# DATA FOR THIS EXERCISE:
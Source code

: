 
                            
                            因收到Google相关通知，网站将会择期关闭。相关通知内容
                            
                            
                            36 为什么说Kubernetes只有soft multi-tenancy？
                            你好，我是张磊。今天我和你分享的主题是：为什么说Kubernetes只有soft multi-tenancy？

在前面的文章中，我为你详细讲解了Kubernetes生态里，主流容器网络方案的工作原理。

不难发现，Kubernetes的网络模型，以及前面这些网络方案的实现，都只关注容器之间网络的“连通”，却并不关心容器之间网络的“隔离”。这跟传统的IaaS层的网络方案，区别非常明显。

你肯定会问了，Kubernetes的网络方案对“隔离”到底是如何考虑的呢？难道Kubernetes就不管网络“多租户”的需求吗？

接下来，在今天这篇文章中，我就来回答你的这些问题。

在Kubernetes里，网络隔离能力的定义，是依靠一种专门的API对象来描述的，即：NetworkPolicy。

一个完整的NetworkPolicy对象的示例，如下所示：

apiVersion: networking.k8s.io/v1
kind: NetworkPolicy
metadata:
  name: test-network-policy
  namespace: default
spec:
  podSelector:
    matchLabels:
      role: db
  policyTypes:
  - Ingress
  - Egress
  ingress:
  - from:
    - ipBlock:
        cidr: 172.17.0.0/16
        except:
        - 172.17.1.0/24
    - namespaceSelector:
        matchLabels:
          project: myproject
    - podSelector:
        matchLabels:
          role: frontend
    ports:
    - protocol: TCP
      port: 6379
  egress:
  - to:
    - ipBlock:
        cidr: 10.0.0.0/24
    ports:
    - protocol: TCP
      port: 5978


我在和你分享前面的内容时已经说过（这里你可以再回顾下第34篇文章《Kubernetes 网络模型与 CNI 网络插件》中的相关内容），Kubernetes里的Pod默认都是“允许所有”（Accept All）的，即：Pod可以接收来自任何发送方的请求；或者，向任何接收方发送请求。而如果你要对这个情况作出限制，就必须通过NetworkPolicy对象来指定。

# WHAT YOU SHOULD DO:
Lines containing the word "multi" are to be pulled from the records and copied.

# OUTPUT:
                            36 为什么说Kubernetes只有soft multi-tenancy？
                            你好，我是张磊。今天我和你分享的主题是：为什么说Kubernetes只有soft multi-tenancy？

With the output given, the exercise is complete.